◆ Exercise ◆
Examine the records and identify each line that includes the string "qquad". Copy those lines.

◆ Supplied material ◆
=== Section Start ===

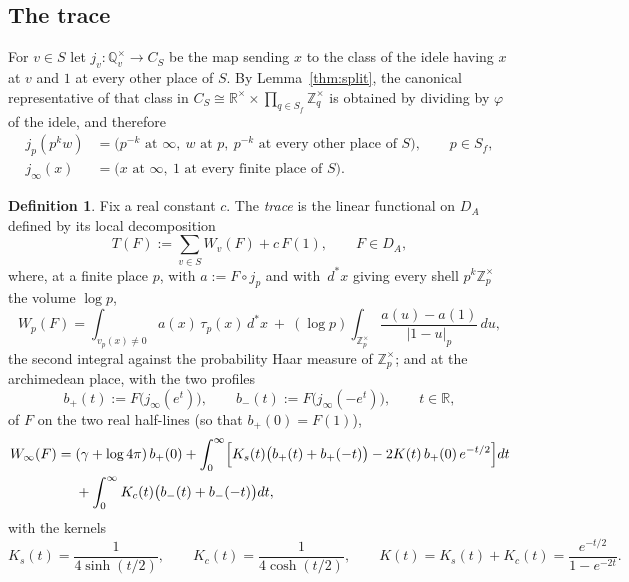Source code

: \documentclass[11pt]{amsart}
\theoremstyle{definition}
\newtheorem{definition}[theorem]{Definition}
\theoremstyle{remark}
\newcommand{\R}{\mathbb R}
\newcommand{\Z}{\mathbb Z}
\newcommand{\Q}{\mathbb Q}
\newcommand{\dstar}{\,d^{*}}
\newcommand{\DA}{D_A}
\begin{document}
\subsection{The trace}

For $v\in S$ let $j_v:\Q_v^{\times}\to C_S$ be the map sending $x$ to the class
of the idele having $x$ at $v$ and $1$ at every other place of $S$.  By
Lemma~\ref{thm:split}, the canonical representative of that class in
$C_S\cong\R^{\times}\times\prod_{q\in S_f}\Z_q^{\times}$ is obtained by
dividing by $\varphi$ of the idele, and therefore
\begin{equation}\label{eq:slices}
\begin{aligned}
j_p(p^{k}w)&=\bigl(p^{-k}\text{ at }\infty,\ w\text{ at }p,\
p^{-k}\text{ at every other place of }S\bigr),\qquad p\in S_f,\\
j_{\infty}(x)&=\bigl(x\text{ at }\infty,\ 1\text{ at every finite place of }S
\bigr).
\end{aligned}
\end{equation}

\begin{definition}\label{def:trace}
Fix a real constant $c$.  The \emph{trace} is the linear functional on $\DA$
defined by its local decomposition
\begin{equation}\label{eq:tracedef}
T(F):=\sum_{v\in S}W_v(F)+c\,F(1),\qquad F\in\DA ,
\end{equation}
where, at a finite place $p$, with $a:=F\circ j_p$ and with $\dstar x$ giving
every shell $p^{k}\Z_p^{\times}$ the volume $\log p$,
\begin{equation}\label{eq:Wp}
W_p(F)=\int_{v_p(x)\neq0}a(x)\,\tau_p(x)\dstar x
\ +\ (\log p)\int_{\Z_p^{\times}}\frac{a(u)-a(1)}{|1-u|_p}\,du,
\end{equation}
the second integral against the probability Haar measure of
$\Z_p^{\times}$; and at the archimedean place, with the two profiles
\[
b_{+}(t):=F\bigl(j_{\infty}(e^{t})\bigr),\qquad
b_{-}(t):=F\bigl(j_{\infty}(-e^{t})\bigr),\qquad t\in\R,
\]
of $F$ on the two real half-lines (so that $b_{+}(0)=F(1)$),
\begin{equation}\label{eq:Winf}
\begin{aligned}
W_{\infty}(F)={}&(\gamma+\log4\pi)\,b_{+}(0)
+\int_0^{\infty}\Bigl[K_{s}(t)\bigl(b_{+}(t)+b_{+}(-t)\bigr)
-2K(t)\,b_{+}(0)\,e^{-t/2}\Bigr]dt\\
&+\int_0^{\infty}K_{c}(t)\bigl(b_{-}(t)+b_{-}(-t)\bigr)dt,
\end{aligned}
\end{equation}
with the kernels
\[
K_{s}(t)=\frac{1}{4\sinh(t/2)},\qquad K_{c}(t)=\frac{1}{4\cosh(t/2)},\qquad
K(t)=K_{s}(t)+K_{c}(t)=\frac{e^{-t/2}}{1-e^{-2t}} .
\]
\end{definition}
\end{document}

=== Section End ===
=== Section Start ===

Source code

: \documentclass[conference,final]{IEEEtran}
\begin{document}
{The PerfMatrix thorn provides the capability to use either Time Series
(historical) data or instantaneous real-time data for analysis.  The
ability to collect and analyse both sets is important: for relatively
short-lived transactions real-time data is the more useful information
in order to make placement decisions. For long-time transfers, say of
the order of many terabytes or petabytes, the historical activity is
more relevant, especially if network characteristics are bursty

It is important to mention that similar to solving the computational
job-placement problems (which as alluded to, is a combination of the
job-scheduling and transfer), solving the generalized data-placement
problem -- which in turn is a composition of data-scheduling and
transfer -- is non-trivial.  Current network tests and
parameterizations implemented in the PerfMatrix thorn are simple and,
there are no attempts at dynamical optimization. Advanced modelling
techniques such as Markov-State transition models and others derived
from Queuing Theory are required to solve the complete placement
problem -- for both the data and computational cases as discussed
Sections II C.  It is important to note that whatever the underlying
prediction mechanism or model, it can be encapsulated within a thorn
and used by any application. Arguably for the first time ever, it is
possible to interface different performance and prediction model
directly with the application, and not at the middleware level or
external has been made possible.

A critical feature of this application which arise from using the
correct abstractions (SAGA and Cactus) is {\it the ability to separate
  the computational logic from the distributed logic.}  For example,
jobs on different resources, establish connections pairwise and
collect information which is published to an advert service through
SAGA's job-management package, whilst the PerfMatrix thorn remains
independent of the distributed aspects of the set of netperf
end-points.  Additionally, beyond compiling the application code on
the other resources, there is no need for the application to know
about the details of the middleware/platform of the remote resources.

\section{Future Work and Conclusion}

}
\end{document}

=== Section End ===
=== Section Start ===

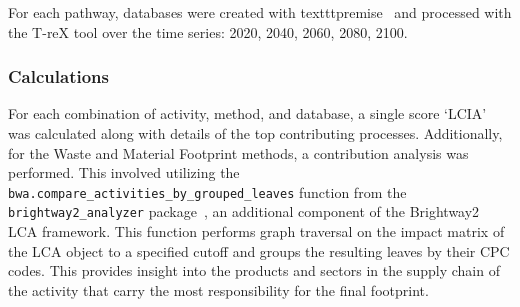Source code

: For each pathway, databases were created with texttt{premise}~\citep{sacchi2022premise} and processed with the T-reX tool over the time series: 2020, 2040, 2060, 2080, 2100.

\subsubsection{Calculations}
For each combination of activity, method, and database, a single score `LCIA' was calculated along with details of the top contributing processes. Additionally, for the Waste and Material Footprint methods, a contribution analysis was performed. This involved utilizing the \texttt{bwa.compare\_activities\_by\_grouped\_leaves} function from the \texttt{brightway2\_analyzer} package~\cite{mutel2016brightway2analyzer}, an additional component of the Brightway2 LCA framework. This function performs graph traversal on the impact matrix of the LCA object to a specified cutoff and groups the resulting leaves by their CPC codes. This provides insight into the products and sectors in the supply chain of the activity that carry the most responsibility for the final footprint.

=== Section End ===

◆ Answer box ◆
p^{-k}\text{ at every other place of }S\bigr),\qquad p\in S_f,\\
T(F):=\sum_{v\in S}W_v(F)+c\,F(1),\qquad F\in\DA ,
b_{+}(t):=F\bigl(j_{\infty}(e^{t})\bigr),\qquad
b_{-}(t):=F\bigl(j_{\infty}(-e^{t})\bigr),\qquad t\in\R,
K_{s}(t)=\frac{1}{4\sinh(t/2)},\qquad K_{c}(t)=\frac{1}{4\cosh(t/2)},\qquad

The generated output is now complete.